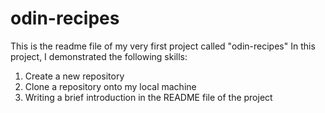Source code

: # odin-recipes
This is the readme file of my very first project called "odin-recipes"
In this project, I demonstrated the following skills:
1. Create a new repository
2. Clone a repository onto my local machine
3. Writing a brief introduction in the README file of the project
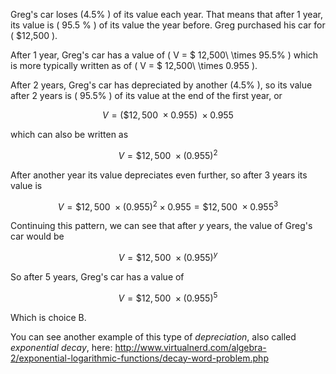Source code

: Greg's car loses \(4.5\% \) of its value each year. That means that after 1
year, its value is \( 95.5 \% \) of its value the year before. Greg purchased
his car for \( \$12,500 \).

After 1 year, Greg's car has a value of \( V = \$ 12,500\  \times 95.5\% \)
which is more typically written as of \( V = \$ 12,500\  \times 0.955 \).

After 2 years, Greg's car has depreciated by another \(4.5\% \), so its value
after 2 years is \( 95.5\% \) of its value at the end of the first year, or

$$V = (\$ 12,500\  \times 0.955)\  \times 0.955$$

which can also be written as

$$V = \$ 12,500\  \times {(0.955)}^{2}$$

After another year its value depreciates even further, so after 3 years
its value is

$$V = \$ 12,500\  \times {(0.955)}^{2} \times 0.955 = \$ 12,500\  \times {0.955}^{3}$$

Continuing this pattern, we can see that after *y* years, the value of
Greg's car would be

$$V = \$ 12,500\  \times {(0.955)}^{y}$$

So after 5 years, Greg's car has a value of

$$V = \$ 12,500\  \times {(0.955)}^{5}$$

Which is choice B.

You can see another example of this type of *depreciation*, also called
*exponential decay*, here:
<http://www.virtualnerd.com/algebra-2/exponential-logarithmic-functions/decay-word-problem.php>

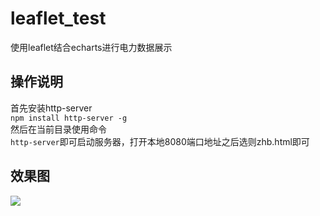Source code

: # leaflet_test
使用leaflet结合echarts进行电力数据展示<br>
## 操作说明
首先安装http-server<br>
`npm install http-server -g`<br>
然后在当前目录使用命令<br>
`http-server`即可启动服务器，打开本地8080端口地址之后选则zhb.html即可
## 效果图
![](https://github.com/bogeisarookie/leaflet_test/tree/master/images/test.png)
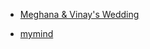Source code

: - [Meghana & Vinay's Wedding](https://meghanawedsvinay.co.in/)

- [mymind](https://access.mymind.com/colors)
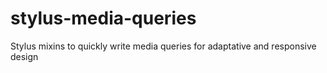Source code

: # stylus-media-queries
Stylus mixins to quickly write media queries for adaptative and responsive design
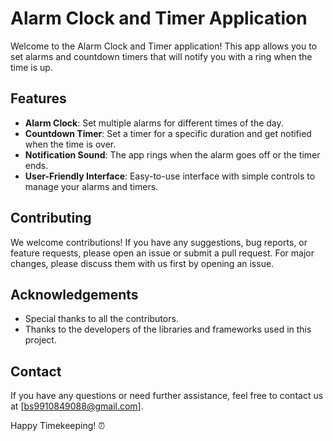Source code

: # Alarm Clock and Timer Application

Welcome to the Alarm Clock and Timer application! This app allows you to set alarms and countdown timers that will notify you with a ring when the time is up.

## Features

- **Alarm Clock**: Set multiple alarms for different times of the day.
- **Countdown Timer**: Set a timer for a specific duration and get notified when the time is over.
- **Notification Sound**: The app rings when the alarm goes off or the timer ends.
- **User-Friendly Interface**: Easy-to-use interface with simple controls to manage your alarms and timers.

## Contributing

We welcome contributions! If you have any suggestions, bug reports, or feature requests, please open an issue or submit a pull request. For major changes, please discuss them with us first by opening an issue.
 
## Acknowledgements

- Special thanks to all the contributors.
- Thanks to the developers of the libraries and frameworks used in this project.

## Contact

If you have any questions or need further assistance, feel free to contact us at [bs9910849088@gmail.com].

Happy Timekeeping! ⏰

-------

### [Problem statement]
Copy out the material word for word, without any images.

### [Solution for this task]
Source code

: # odin-recipes
This is the readme file of my very first project called "odin-recipes"
In this project, I demonstrated the following skills:
1. Create a new repository
2. Clone a repository onto my local machine
3. Writing a brief introduction in the README file of the project
Source code

: Greg's car loses \(4.5\% \) of its value each year. That means that after 1
year, its value is \( 95.5 \% \) of its value the year before. Greg purchased
his car for \( \$12,500 \).

After 1 year, Greg's car has a value of \( V = \$ 12,500\  \times 95.5\% \)
which is more typically written as of \( V = \$ 12,500\  \times 0.955 \).

After 2 years, Greg's car has depreciated by another \(4.5\% \), so its value
after 2 years is \( 95.5\% \) of its value at the end of the first year, or

$$V = (\$ 12,500\  \times 0.955)\  \times 0.955$$

which can also be written as

$$V = \$ 12,500\  \times {(0.955)}^{2}$$

After another year its value depreciates even further, so after 3 years
its value is

$$V = \$ 12,500\  \times {(0.955)}^{2} \times 0.955 = \$ 12,500\  \times {0.955}^{3}$$

Continuing this pattern, we can see that after *y* years, the value of
Greg's car would be

$$V = \$ 12,500\  \times {(0.955)}^{y}$$

So after 5 years, Greg's car has a value of

$$V = \$ 12,500\  \times {(0.955)}^{5}$$

Which is choice B.

You can see another example of this type of *depreciation*, also called
*exponential decay*, here:
<http://www.virtualnerd.com/algebra-2/exponential-logarithmic-functions/decay-word-problem.php>

Source code

: # leaflet_test
使用leaflet结合echarts进行电力数据展示<br>
## 操作说明
首先安装http-server<br>
`npm install http-server -g`<br>
然后在当前目录使用命令<br>
`http-server`即可启动服务器，打开本地8080端口地址之后选则zhb.html即可
## 效果图
![](https://github.com/bogeisarookie/leaflet_test/tree/master/images/test.png)
Source code

: - [Meghana & Vinay's Wedding](https://meghanawedsvinay.co.in/)

- [mymind](https://access.mymind.com/colors)
Source code

: # stylus-media-queries
Stylus mixins to quickly write media queries for adaptative and responsive design
Source code

: # Alarm Clock and Timer Application

Welcome to the Alarm Clock and Timer application! This app allows you to set alarms and countdown timers that will notify you with a ring when the time is up.

## Features

- **Alarm Clock**: Set multiple alarms for different times of the day.
- **Countdown Timer**: Set a timer for a specific duration and get notified when the time is over.
- **Notification Sound**: The app rings when the alarm goes off or the timer ends.
- **User-Friendly Interface**: Easy-to-use interface with simple controls to manage your alarms and timers.

## Contributing

We welcome contributions! If you have any suggestions, bug reports, or feature requests, please open an issue or submit a pull request. For major changes, please discuss them with us first by opening an issue.
 
## Acknowledgements

- Special thanks to all the contributors.
- Thanks to the developers of the libraries and frameworks used in this project.

## Contact

If you have any questions or need further assistance, feel free to contact us at [bs9910849088@gmail.com].

Happy Timekeeping! ⏰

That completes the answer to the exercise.